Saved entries

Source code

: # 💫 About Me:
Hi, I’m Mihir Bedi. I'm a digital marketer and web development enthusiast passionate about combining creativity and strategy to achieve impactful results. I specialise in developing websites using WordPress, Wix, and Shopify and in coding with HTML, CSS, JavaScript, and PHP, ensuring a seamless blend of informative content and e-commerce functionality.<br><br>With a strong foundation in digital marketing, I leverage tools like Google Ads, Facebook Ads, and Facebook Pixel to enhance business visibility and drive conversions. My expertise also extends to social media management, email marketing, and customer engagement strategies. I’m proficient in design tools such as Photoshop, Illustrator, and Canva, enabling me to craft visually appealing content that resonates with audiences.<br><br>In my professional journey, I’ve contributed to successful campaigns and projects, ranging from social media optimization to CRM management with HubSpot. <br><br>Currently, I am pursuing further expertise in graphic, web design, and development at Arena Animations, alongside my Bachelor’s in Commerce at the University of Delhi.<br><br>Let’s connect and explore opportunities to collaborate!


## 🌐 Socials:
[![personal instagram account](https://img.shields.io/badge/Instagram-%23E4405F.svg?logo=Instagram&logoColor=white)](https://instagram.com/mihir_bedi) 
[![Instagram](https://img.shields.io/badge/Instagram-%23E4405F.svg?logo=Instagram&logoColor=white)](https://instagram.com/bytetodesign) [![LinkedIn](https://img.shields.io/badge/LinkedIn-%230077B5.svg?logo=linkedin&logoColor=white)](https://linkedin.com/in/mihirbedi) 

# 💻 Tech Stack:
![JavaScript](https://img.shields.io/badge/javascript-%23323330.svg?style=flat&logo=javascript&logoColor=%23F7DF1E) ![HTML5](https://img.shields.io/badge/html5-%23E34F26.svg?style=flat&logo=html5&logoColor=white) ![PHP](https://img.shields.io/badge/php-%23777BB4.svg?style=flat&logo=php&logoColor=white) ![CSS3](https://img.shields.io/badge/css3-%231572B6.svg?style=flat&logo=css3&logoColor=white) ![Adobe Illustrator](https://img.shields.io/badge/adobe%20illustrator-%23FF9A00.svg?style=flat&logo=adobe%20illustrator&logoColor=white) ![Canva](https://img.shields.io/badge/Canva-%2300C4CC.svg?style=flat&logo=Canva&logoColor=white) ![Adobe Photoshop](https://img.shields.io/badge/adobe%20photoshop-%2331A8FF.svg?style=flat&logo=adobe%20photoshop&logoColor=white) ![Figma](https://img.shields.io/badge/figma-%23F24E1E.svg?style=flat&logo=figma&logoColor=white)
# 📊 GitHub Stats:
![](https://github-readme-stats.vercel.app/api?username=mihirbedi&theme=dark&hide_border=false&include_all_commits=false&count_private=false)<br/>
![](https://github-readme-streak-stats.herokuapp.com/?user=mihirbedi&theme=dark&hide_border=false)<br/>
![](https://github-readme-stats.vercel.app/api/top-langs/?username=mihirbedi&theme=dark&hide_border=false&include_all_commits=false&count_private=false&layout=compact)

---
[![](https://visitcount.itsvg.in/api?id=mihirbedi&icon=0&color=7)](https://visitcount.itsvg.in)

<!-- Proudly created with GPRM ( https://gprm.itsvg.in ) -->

=== ASSIGNMENT ===
Return the entries above word for word.

=== ANSWER TO THIS EXERCISE ===
Source code

: # 💫 About Me:
Hi, I’m Mihir Bedi. I'm a digital marketer and web development enthusiast passionate about combining creativity and strategy to achieve impactful results. I specialise in developing websites using WordPress, Wix, and Shopify and in coding with HTML, CSS, JavaScript, and PHP, ensuring a seamless blend of informative content and e-commerce functionality.<br><br>With a strong foundation in digital marketing, I leverage tools like Google Ads, Facebook Ads, and Facebook Pixel to enhance business visibility and drive conversions. My expertise also extends to social media management, email marketing, and customer engagement strategies. I’m proficient in design tools such as Photoshop, Illustrator, and Canva, enabling me to craft visually appealing content that resonates with audiences.<br><br>In my professional journey, I’ve contributed to successful campaigns and projects, ranging from social media optimization to CRM management with HubSpot. <br><br>Currently, I am pursuing further expertise in graphic, web design, and development at Arena Animations, alongside my Bachelor’s in Commerce at the University of Delhi.<br><br>Let’s connect and explore opportunities to collaborate!


## 🌐 Socials:
[![personal instagram account](https://img.shields.io/badge/Instagram-%23E4405F.svg?logo=Instagram&logoColor=white)](https://instagram.com/mihir_bedi) 
[![Instagram](https://img.shields.io/badge/Instagram-%23E4405F.svg?logo=Instagram&logoColor=white)](https://instagram.com/bytetodesign) [![LinkedIn](https://img.shields.io/badge/LinkedIn-%230077B5.svg?logo=linkedin&logoColor=white)](https://linkedin.com/in/mihirbedi) 

# 💻 Tech Stack:
![JavaScript](https://img.shields.io/badge/javascript-%23323330.svg?style=flat&logo=javascript&logoColor=%23F7DF1E) ![HTML5](https://img.shields.io/badge/html5-%23E34F26.svg?style=flat&logo=html5&logoColor=white) ![PHP](https://img.shields.io/badge/php-%23777BB4.svg?style=flat&logo=php&logoColor=white) ![CSS3](https://img.shields.io/badge/css3-%231572B6.svg?style=flat&logo=css3&logoColor=white) ![Adobe Illustrator](https://img.shields.io/badge/adobe%20illustrator-%23FF9A00.svg?style=flat&logo=adobe%20illustrator&logoColor=white) ![Canva](https://img.shields.io/badge/Canva-%2300C4CC.svg?style=flat&logo=Canva&logoColor=white) ![Adobe Photoshop](https://img.shields.io/badge/adobe%20photoshop-%2331A8FF.svg?style=flat&logo=adobe%20photoshop&logoColor=white) ![Figma](https://img.shields.io/badge/figma-%23F24E1E.svg?style=flat&logo=figma&logoColor=white)
# 📊 GitHub Stats:
![](https://github-readme-stats.vercel.app/api?username=mihirbedi&theme=dark&hide_border=false&include_all_commits=false&count_private=false)<br/>
![](https://github-readme-streak-stats.herokuapp.com/?user=mihirbedi&theme=dark&hide_border=false)<br/>
![](https://github-readme-stats.vercel.app/api/top-langs/?username=mihirbedi&theme=dark&hide_border=false&include_all_commits=false&count_private=false&layout=compact)

---
[![](https://visitcount.itsvg.in/api?id=mihirbedi&icon=0&color=7)](https://visitcount.itsvg.in)

<!-- Proudly created with GPRM ( https://gprm.itsvg.in ) -->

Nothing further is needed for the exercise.